*** RECORDS ***

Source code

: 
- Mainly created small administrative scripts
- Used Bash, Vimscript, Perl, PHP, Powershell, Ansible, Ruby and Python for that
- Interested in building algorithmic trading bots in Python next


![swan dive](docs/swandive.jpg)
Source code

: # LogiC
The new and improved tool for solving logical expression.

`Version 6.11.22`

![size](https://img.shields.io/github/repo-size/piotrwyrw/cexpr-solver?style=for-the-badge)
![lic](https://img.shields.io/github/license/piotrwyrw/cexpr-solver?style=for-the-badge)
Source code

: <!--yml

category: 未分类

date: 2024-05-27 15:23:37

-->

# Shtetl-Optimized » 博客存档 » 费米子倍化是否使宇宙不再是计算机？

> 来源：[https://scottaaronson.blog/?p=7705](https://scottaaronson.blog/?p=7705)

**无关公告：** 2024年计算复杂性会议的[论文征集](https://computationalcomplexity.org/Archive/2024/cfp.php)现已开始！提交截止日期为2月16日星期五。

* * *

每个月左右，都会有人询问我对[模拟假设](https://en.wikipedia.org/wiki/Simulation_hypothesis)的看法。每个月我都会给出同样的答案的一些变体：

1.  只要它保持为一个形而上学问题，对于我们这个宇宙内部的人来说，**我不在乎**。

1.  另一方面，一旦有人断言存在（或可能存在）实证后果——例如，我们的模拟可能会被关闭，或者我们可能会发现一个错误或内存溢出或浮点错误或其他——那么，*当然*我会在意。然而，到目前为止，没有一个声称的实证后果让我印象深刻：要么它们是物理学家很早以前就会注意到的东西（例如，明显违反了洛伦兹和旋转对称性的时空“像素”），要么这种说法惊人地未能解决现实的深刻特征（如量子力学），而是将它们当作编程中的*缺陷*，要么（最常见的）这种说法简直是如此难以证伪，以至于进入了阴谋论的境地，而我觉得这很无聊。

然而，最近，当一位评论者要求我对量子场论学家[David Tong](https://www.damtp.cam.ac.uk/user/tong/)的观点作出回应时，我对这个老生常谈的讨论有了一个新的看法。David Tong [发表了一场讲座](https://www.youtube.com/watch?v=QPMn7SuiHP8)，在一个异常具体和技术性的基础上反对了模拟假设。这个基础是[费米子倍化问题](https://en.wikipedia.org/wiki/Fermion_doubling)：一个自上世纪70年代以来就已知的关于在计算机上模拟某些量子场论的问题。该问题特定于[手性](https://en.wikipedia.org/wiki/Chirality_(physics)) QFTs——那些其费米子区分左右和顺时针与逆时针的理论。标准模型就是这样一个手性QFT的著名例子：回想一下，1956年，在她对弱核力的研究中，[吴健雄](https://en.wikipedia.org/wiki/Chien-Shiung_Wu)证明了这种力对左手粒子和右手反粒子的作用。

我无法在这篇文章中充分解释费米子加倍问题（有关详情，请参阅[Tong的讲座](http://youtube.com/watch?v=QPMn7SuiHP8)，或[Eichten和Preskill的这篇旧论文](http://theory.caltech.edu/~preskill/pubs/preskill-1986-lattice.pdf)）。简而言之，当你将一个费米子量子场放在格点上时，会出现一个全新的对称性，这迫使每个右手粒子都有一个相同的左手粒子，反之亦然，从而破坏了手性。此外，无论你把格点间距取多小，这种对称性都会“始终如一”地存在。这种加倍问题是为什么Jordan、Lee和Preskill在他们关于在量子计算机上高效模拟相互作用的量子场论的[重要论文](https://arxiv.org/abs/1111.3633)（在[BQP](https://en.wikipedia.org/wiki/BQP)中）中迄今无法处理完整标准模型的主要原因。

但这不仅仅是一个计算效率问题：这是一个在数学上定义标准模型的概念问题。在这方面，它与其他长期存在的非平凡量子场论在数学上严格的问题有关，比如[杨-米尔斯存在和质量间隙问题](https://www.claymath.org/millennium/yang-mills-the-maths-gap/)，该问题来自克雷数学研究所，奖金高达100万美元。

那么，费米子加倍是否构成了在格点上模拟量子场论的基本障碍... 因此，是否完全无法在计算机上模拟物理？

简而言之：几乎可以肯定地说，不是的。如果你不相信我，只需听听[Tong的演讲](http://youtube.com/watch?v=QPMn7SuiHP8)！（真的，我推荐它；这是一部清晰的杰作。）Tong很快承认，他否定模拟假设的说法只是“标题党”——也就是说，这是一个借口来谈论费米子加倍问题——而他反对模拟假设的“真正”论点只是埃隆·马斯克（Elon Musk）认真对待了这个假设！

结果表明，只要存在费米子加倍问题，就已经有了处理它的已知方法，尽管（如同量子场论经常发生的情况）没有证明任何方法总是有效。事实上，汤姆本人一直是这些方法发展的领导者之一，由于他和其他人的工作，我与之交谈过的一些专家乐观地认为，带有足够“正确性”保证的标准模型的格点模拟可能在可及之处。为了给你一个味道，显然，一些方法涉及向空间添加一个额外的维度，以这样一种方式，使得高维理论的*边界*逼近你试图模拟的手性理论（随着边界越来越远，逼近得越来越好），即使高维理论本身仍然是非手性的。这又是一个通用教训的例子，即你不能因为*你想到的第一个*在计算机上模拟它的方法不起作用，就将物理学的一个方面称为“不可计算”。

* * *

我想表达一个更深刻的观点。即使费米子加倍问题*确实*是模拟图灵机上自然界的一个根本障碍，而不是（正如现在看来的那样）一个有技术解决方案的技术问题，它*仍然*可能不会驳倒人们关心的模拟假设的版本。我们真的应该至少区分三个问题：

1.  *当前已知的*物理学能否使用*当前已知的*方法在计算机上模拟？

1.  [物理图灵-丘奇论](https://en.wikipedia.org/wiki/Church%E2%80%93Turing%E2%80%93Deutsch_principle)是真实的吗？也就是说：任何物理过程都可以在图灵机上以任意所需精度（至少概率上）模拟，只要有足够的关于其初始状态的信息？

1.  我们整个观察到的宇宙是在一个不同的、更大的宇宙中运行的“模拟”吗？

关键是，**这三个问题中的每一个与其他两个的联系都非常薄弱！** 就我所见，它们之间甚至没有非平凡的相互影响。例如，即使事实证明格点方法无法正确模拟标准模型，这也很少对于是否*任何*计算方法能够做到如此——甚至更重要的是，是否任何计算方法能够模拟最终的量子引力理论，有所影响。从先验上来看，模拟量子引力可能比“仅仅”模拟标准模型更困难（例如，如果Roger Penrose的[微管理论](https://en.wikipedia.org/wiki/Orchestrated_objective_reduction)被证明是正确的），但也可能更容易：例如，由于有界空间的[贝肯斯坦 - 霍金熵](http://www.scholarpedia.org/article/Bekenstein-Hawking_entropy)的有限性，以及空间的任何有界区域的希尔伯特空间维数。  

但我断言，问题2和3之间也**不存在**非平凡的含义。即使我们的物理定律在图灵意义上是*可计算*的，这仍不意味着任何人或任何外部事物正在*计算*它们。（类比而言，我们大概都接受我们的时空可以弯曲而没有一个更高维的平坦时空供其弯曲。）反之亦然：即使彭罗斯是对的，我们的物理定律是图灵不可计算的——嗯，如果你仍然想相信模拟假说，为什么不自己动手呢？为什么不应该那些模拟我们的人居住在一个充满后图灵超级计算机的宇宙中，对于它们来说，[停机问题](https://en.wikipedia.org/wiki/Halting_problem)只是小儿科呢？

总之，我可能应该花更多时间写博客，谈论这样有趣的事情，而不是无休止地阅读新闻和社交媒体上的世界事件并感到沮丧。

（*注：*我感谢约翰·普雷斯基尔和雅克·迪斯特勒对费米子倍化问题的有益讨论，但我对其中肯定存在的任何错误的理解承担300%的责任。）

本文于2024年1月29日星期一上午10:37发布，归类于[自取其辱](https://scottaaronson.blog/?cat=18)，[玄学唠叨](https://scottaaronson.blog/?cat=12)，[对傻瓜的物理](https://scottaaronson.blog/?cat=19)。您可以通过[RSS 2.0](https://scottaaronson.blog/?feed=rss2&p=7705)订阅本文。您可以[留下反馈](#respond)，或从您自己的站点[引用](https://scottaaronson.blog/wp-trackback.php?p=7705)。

*** End of RECORDS ***

TASK DIRECTIONS
Report all lines in the records that include the string "style".

OUTPUT BELOW
![size](https://img.shields.io/github/repo-size/piotrwyrw/cexpr-solver?style=for-the-badge)
![lic](https://img.shields.io/github/license/piotrwyrw/cexpr-solver?style=for-the-badge)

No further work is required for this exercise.